Czech actress and model

Alice Bendová (née Veselá) is a Czech actress and model.

== Childhood and education ==
Bendová grew up in Prague and, from the age of eleven, lived independently with her sister in an apartment. Her mother operated a grocery store located 18 kilometers from the city and visited her daughters only on weekends. Bendová studied at Vyšší odborná škola uměleckoprůmyslová a Střední uměleckoprůmyslová škola in Prague, where she focused on furniture design.

==Selected filmography==
=== Films ===
- Báječná léta pod psa (1997)
- John Sinclair (German series, 1998)
- Studená válka (Germany, 1998)
- Love Lies Bleeding (USA, 1999)
- A Knight's Tale (USA, 2001)
- Duše jako kaviár (2004)
- Sametoví vrazi (2005)
- Rána z milosti (2005) (TV)
- Všechno nejlepší! (2006)
- Kajínek (2010)
- Dešťová víla (2010)
- Kandidát (2013)
- Kameňák 4 (2013)
- Vánoční Kameňák (2015)

=== TV series ===
- The Immortal (Canada, 1998)
- Rodinná pouta (since 2004)
- Hop nebo trop (2004)
- Bazén (2005)
- Letiště (2006)
- Velmi křehké vztahy (2007–2009)
- Profesionálové (2009)
- Základka (2012)
- Svatby v Benátkách (2014–2015)
- Bezdružice (2015)
- Polda (since 2016)

==Personal life==
Bendová was born in Prague. She had been married to Václav Benda (a former ice hockey player) for many years before she began dating Michal Topol. She has a son and a daughter. Before giving birth to her second child, she announced her intention to get a tattoo on her back that would include the names of her children.

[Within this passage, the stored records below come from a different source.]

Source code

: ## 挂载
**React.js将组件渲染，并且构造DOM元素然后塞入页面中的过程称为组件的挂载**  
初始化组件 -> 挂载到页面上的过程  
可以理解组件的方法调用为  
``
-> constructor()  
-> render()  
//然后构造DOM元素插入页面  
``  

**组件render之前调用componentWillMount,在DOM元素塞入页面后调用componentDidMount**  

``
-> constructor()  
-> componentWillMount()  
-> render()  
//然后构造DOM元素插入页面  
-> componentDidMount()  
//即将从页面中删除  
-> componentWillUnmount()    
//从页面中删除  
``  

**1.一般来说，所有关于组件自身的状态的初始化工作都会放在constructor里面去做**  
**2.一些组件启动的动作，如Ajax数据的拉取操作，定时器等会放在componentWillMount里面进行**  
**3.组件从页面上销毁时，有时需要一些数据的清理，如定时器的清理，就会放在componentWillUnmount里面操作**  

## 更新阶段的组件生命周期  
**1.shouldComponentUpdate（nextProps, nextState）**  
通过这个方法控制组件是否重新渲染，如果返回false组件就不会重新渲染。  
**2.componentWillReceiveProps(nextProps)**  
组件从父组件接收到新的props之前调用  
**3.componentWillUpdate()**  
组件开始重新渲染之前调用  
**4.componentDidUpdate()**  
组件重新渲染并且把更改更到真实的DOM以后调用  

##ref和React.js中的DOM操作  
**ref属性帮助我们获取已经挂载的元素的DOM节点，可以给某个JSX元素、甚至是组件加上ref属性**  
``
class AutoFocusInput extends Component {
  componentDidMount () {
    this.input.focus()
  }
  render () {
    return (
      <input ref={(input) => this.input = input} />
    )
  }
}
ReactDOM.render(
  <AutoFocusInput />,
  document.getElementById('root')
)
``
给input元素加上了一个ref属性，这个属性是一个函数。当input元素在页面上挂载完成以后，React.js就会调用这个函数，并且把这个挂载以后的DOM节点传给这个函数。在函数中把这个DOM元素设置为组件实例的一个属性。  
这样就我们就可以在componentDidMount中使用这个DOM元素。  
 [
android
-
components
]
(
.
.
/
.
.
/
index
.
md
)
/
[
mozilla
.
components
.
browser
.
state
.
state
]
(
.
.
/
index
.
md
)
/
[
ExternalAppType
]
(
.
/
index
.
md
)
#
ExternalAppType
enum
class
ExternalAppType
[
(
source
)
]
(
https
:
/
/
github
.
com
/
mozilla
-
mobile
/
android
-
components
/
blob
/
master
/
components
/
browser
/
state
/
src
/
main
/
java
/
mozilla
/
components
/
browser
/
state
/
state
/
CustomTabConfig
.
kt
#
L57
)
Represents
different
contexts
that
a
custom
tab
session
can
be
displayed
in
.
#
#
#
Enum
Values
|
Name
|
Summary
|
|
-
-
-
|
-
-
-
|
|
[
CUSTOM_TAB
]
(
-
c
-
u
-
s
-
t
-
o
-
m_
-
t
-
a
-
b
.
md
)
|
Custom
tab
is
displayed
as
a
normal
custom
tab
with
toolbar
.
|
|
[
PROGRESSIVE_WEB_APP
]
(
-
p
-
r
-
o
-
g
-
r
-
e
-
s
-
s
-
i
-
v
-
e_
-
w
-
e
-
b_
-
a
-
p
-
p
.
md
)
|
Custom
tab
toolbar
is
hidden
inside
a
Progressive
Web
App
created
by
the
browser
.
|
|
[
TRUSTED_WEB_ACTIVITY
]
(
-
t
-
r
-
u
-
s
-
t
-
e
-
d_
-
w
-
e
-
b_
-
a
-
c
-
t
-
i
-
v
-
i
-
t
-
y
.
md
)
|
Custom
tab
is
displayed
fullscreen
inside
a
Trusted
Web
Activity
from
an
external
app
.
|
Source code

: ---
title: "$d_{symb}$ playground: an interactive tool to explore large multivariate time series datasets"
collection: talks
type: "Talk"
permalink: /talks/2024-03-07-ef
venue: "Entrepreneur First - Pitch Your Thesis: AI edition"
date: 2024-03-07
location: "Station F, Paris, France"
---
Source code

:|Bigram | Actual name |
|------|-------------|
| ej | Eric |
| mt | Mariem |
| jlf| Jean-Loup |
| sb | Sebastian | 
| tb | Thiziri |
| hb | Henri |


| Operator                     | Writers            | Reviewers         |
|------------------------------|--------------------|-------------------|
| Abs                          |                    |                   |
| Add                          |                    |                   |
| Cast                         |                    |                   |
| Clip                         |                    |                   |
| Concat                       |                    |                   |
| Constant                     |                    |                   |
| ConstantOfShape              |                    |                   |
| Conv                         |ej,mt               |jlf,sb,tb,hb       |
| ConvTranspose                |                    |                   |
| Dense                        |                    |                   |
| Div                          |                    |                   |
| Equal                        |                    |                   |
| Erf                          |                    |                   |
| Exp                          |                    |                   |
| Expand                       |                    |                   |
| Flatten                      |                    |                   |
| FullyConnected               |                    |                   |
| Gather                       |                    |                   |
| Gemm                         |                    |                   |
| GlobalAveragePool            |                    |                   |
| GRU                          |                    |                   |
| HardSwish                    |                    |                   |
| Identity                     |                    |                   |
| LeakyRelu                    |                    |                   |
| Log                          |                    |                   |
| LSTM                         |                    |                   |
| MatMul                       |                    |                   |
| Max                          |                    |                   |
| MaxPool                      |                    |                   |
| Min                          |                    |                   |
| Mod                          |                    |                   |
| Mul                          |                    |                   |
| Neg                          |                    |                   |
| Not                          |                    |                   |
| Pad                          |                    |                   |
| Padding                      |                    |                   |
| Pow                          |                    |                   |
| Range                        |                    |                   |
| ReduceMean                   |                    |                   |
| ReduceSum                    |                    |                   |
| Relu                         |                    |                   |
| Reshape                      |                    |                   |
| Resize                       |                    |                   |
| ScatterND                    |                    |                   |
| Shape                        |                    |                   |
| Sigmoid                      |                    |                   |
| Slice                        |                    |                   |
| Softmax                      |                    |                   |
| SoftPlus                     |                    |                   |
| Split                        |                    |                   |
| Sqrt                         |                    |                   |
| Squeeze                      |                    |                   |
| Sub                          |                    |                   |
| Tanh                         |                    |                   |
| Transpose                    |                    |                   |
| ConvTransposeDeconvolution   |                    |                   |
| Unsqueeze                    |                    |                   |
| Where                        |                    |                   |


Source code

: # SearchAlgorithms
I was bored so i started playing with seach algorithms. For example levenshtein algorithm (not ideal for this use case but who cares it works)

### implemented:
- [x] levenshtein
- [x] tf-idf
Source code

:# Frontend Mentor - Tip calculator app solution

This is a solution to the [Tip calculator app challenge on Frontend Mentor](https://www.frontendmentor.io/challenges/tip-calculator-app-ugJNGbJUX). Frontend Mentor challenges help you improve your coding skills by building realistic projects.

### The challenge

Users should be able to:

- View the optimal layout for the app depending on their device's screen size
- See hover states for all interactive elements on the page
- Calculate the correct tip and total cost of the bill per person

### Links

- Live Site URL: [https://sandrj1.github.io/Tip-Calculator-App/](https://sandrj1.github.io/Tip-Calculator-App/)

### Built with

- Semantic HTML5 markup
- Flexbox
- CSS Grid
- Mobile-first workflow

It was her third consecutive tattoo; the first is located in a place typically covered by clothing, while the second is a lower back tattoo.

==Controversy==
In March 2021, Slovak TV presenter Zuzana Belohorcová informed her instagram profile that she was moving her entire family from Miami to the Spanish town of Marbella. The reason for leaving was the dirty environment of the city, in which she did not want to raise her children. Bendová commented on the post saying, "Yuck! Black hell on Earth! Long live Biden, right? It's sad we won't be looking there for a long time."

Journalists from CNN Prima News noticed the sharp reaction of Bendová's fans on social media. One of them commented on her text saying: "You are a C-grade racist scumbag." Another fan asked Bendová under her text: "Racist! You didn't even live there, so what are you judging?" Bendová denied the accusations of racism and stood by her words, but eventually deleted her original statement.